Among other things, the Japanese government agreed to offer low-interest loans and tax incentives to U.S. firms doing business in Japan. Japanese car companies said they would buy more foreign-made auto parts and try to double the number of U.S. cars sold in Japan each year. American automakers objected not to the nature of these commitments but to their size. They like the idea of special assistance and guaranteed sales.
You might think that the Big Three would be embarrassed by the implication of this approach—that American manufacturers cannot compete without affirmative action. But like arrogant beggars, the heads of America's car companies consider a handout a matter of right rather than charity. "We didn't ask them to make concessions," insisted G.M. chairman Robert C. Stempel. "We're not asking that they give us anything.
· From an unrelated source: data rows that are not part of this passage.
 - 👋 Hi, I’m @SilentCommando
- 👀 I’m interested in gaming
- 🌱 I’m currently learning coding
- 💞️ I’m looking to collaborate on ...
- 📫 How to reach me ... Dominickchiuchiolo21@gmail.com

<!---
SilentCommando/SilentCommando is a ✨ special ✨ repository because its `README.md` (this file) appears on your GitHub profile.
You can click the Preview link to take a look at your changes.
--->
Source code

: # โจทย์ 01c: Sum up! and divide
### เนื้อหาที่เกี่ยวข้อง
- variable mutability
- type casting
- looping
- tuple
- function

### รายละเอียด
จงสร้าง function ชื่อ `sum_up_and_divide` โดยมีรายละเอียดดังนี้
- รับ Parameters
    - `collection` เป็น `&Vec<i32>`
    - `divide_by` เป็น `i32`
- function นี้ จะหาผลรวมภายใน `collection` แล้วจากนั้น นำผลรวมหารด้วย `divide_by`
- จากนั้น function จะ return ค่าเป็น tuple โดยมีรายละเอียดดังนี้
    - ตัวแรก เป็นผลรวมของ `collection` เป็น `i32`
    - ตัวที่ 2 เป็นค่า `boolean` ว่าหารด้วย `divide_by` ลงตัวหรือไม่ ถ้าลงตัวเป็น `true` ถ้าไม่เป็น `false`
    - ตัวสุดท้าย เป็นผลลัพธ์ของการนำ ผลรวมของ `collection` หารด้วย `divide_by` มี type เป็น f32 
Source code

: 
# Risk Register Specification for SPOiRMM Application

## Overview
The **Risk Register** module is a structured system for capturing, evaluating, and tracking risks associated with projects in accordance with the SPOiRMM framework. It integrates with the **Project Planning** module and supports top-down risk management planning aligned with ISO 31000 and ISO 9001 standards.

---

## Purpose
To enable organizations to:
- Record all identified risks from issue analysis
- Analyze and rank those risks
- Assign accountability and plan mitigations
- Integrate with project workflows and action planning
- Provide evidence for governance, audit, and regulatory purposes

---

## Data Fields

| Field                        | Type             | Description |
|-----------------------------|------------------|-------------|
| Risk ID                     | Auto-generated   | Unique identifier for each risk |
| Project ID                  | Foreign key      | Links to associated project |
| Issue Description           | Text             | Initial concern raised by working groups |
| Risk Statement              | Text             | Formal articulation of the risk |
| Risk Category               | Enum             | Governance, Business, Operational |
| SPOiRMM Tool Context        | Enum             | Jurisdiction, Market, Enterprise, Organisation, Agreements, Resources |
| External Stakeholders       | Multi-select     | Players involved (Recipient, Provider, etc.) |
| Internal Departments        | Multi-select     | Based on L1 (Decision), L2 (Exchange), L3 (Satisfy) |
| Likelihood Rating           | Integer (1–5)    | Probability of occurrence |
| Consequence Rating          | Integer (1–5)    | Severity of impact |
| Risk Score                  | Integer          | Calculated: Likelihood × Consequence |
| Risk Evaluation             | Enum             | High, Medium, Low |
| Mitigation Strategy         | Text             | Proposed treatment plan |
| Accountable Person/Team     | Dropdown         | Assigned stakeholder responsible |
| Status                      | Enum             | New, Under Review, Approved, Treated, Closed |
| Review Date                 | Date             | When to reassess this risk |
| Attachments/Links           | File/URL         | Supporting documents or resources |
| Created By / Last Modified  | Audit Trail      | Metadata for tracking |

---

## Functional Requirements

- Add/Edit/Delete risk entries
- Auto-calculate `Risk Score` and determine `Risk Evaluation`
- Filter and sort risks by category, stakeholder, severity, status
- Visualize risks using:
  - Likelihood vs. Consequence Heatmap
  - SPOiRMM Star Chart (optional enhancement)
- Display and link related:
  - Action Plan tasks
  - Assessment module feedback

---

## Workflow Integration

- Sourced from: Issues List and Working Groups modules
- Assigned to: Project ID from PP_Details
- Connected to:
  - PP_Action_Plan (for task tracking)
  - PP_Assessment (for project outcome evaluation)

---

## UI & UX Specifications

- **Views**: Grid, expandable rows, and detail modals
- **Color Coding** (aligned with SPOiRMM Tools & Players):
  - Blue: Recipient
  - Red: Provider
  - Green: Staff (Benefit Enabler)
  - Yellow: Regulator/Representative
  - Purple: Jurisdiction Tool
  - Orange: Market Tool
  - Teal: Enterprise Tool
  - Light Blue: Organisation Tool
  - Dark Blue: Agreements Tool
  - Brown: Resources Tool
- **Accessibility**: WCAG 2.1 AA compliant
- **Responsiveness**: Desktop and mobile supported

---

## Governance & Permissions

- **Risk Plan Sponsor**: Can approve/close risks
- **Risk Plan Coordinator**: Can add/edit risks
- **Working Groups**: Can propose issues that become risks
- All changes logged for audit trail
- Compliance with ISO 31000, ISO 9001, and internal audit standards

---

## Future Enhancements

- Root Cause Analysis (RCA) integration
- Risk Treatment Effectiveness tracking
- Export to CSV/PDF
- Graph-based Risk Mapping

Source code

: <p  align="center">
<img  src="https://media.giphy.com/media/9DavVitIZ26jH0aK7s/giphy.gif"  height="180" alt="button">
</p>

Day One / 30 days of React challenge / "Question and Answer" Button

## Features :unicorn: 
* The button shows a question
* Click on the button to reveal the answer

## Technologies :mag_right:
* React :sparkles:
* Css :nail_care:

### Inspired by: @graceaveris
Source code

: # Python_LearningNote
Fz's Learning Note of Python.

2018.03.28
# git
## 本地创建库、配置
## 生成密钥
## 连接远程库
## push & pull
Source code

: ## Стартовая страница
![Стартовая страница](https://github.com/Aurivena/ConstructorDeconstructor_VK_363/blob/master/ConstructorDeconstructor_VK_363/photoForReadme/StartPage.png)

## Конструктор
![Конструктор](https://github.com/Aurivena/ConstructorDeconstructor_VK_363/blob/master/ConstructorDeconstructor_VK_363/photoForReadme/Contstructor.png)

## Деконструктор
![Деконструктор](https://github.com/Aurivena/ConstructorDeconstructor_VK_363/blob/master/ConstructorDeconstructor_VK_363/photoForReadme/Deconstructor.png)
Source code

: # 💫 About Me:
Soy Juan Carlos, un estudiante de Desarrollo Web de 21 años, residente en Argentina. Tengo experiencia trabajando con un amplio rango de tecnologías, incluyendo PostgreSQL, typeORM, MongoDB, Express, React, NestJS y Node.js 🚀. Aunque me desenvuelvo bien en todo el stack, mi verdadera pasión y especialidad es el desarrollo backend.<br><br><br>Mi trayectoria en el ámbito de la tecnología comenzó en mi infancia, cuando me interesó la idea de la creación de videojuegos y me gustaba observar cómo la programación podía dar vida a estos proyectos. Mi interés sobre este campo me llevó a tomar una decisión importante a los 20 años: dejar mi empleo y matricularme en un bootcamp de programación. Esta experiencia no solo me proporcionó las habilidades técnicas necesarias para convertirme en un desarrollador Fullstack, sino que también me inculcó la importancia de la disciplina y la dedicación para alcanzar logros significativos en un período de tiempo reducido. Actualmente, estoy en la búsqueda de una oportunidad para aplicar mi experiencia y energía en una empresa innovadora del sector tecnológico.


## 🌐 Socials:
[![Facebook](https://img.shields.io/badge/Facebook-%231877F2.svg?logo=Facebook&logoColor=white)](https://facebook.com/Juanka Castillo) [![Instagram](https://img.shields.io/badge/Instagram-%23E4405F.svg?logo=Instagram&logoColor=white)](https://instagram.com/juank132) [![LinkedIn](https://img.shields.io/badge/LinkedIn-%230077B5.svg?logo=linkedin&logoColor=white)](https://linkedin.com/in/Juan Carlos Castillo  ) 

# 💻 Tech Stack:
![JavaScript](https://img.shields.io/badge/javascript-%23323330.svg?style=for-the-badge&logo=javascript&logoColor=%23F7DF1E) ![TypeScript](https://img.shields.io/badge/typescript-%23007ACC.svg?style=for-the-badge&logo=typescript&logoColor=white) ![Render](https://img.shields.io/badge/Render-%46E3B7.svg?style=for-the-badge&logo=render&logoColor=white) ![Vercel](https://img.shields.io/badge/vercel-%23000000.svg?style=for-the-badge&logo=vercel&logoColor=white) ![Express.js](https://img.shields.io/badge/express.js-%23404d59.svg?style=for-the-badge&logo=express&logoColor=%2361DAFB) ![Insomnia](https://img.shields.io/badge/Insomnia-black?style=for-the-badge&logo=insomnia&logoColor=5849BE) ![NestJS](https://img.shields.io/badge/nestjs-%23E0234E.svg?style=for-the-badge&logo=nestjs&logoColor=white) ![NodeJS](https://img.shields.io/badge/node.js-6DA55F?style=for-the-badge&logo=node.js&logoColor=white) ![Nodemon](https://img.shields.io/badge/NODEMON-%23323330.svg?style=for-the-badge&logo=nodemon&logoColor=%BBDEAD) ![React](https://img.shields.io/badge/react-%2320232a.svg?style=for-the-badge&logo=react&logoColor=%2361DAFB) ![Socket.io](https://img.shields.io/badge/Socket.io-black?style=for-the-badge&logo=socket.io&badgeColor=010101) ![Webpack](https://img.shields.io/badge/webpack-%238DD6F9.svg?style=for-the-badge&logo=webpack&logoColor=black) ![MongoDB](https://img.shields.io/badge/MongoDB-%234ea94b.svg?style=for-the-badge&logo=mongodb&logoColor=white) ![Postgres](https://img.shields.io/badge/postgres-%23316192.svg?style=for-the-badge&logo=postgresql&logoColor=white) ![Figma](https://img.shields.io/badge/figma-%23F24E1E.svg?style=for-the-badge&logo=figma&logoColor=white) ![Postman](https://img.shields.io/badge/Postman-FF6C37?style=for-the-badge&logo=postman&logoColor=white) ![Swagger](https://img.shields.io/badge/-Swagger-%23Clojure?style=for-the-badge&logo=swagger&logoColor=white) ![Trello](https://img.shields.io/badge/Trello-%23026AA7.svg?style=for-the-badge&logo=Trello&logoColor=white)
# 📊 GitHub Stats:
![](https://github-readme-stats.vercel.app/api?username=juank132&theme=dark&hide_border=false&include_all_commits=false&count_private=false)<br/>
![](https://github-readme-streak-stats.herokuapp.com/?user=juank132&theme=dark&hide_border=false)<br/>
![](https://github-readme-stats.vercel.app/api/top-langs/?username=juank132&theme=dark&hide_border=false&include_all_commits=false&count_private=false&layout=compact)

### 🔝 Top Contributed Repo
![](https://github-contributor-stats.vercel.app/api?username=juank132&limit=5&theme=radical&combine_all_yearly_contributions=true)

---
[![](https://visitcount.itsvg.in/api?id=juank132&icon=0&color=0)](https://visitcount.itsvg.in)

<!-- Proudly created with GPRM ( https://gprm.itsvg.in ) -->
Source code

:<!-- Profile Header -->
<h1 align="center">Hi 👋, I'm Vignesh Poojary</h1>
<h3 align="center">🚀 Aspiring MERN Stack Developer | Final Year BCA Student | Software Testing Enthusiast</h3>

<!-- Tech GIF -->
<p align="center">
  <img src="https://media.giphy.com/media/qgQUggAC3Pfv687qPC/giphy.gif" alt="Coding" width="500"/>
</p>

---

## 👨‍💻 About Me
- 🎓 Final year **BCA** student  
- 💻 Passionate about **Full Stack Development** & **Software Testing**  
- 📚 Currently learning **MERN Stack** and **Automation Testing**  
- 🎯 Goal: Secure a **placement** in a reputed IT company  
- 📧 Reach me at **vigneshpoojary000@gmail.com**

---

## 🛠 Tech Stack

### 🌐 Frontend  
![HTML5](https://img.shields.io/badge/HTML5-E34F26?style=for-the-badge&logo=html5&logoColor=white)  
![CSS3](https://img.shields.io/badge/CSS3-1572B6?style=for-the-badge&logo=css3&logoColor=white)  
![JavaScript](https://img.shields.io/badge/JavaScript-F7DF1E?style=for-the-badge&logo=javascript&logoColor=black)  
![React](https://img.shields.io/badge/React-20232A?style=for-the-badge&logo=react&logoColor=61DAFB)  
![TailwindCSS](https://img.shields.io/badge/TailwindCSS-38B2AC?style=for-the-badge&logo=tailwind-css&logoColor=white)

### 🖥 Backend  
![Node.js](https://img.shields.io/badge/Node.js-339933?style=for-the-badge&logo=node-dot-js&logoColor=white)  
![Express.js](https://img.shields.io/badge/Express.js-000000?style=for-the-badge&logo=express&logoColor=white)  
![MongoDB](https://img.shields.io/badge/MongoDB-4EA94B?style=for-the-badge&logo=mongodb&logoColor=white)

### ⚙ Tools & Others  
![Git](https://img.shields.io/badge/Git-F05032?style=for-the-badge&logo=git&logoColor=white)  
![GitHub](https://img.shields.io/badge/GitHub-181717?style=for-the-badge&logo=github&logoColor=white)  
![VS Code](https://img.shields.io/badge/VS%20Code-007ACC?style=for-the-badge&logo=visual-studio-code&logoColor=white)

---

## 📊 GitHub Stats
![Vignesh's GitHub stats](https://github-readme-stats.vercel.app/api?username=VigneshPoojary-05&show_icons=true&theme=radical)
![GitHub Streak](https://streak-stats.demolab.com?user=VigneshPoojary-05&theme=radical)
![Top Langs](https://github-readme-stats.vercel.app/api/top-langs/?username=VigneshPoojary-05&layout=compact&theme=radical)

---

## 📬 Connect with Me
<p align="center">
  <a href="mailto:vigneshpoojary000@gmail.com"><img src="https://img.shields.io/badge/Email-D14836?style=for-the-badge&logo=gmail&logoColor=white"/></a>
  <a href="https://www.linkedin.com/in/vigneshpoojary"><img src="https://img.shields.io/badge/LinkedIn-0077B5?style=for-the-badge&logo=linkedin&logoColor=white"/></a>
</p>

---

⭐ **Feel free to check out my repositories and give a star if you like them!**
We're just asking to compete."
Of course, they're asking for much more than that: They're asking—really, demanding—to compete without risk. When asked why they don't open manufacturing plants in Japan, why they don't set up their own distribution systems, why until recently they couldn't even produce a car with the steering wheel on the right side to accommodate Japanese drivers, U.S. automakers always give the same response: Too risky. We can't make those kinds of investments until we have enough sales volume to justify them.
"It would be nice to have factories here, but you go where you are wanted," Iaccoca said. "Obviously, if the market really starts to grow, you would like your own distribution system," Stempel said, "but we are not considering that now."
Japanese automakers think their U.S. counterparts have it exactly backwards: You build sales by making investments up front, by adapting your product to the new market, by taking a chance. The evidence suggests that this approach works. Such companies as Applied Materials, Schick, and Coca-Cola have pursued it successfully in Japan. And Japanese companies have used it to capture one-third of the U.S. car market. By contrast, American companies make less than 1 percent of the cars sold in Japan.
It's not credible to attribute this huge difference entirely to exclusionary trade practices, as the Big Three implicitly do. While some Japanese policies discourage private car ownership and raise the prices of foreign vehicles, they cannot account for the virtual absence of American cars from the Japanese marketplace. They certainly cannot explain why European car-makers are much more successful in Japan than their U.S. competitors, or why the Big Three are losing ground to the Japanese at home.
Indeed, complaints about Japanese protectionism from American car-makers are notably short on specifics. Taking a cue from U.S. civil-rights law, the Big Three prefer simply to assume that any statistical disparity is due to unfair discrimination. They try to justify this assumption, if at all, by citing the improved quality of American cars. But these speeches are aimed at politicians and policy makers rather than consumers. And that, in a nutshell, is the problem.